Бойко хватило одного взгляда.

— Сало немецкое… Значит краденое. Ты смотри — за такое… У немцев Сибири нет. Потому они сразу к стенке ставят.

— Ах да, хорошо, что напомнил, — Колесник порылся в карманах и бросил на стол пару головок чеснока. — Вот и отечественный продукт. Угощайся.

Бойко колебался недолго. Собственно, Колеснику показалось, что тот не задумывался вовсе. Но нет, какие-то мысли промелькнули, да голод все равно оказался сильней. Из кармана Бойко достал ложку, собираясь покромсать хлеб, но Колесник оказался проворней.

Блеснула финка.

— Получи…

— Спасибо…

Бойко сделал себе бутерброд, выбросив тут же упаковку от сала в огонь. Улика сгорела в мгновение.

Теперь он уже на правах хозяина предложил:

— Угощайся.

— Что ж ты, меня решил подкармливать?..

Колесник кивнул, но взял только маленький кусочек хлеба. Был краток:

— Мир, действительно, свихнулся, если вор кормит опера.

— Какой ты теперь опер? Без ксивы, без нагана?

Бойко хотел сказать про винтовку, но промолчал. Колесник же похлопал по карманам, достал папиросную пачку. Попытался выбить папиросу на ладонь, но пачка была пуста. Колесник смял пачку и бросил ее в огонь.

Но Бойко успел заметить синюю пачку с силуэтом танцующей цыганки. «Gitanes».

— Табак французский, сало немецкое. Скажи, Серега, куда мы катимся?..

— К интернационализму, — отмахнулся Колесник, — лучше скажи, у тебя закурить не найдется?

— Бросаю…

Колесник обнажил запястье, посмотрел на часы:

— Впрочем, мне пора… Будешь без дела, заходи… Найдешь меня у…

— Я тебя раньше и без подсказок находил…

— Ну, сыскарь, бывай…

Колесник протянул руку Бойко, тот, чуть поколебавшись, пожал ее.

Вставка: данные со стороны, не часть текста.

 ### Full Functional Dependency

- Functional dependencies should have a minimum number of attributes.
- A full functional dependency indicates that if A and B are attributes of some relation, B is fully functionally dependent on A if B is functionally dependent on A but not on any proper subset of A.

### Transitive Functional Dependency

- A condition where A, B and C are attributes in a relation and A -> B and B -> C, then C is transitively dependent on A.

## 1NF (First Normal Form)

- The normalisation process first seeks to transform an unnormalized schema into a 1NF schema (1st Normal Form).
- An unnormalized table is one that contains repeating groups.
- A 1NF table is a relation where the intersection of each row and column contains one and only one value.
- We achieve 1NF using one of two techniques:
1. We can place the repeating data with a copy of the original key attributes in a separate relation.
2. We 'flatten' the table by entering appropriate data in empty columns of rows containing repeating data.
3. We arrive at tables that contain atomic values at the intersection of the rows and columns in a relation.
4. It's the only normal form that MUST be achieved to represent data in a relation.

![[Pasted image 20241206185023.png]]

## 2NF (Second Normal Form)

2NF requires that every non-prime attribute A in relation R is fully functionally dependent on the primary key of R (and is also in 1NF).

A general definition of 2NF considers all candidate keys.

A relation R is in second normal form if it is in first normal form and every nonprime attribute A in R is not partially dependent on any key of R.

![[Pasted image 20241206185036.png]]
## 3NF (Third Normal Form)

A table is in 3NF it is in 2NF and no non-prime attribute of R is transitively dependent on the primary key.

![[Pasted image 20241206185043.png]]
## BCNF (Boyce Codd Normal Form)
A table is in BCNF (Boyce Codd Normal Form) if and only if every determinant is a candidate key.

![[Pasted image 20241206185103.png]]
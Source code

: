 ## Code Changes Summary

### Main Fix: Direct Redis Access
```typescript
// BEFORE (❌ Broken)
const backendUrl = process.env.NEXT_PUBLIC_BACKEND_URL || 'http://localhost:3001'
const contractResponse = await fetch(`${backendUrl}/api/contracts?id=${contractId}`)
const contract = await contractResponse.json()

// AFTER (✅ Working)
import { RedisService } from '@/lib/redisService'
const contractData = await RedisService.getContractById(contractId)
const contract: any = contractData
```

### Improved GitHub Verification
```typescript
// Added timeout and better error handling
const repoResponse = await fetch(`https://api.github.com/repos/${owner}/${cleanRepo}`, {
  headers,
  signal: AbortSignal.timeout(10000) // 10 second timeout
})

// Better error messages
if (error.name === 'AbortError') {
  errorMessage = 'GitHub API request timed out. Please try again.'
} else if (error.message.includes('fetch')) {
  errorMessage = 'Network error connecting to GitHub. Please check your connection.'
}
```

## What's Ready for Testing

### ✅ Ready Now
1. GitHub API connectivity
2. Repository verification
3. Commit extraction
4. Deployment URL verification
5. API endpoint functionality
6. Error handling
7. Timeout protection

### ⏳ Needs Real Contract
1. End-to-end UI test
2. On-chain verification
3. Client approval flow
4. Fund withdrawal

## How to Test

— Новая жизнь, Володя, началась, как ни крути, а новая. Кто старое помянет, тому глаз — вон…

— Глаз вон, половину зубов долой, под дых и по почкам, по почкам…

Бойко улыбнулся зло и криво. Колесник был не робкого десятка, но от такой улыбки прошли мурашки по коже.

— Злой ты, Бойко, злой… Я к тебе как к другу, а ты… Зря я тебе, видно, дачку принес.

— За дачку спасибо. Я ее не забуду. Ты хорошо знаешь — я, вообще, редко что забываю. Но если ты что-то на моих глазах украдешь, я скручу тебя и сдам кому угодно — немцам или коммунистам. Но я не позволю украсть хлеб у вдовы. Даже не дожидаясь того, чтоб она стала вдовой.

Ты меня понял?..

В ответ на это Колесник лучезарно улыбнулся:

— Понял… Чего уж тут не понять. И за то спасибо, за откровенность, значит. А то я думал, может, к нам пристанешь?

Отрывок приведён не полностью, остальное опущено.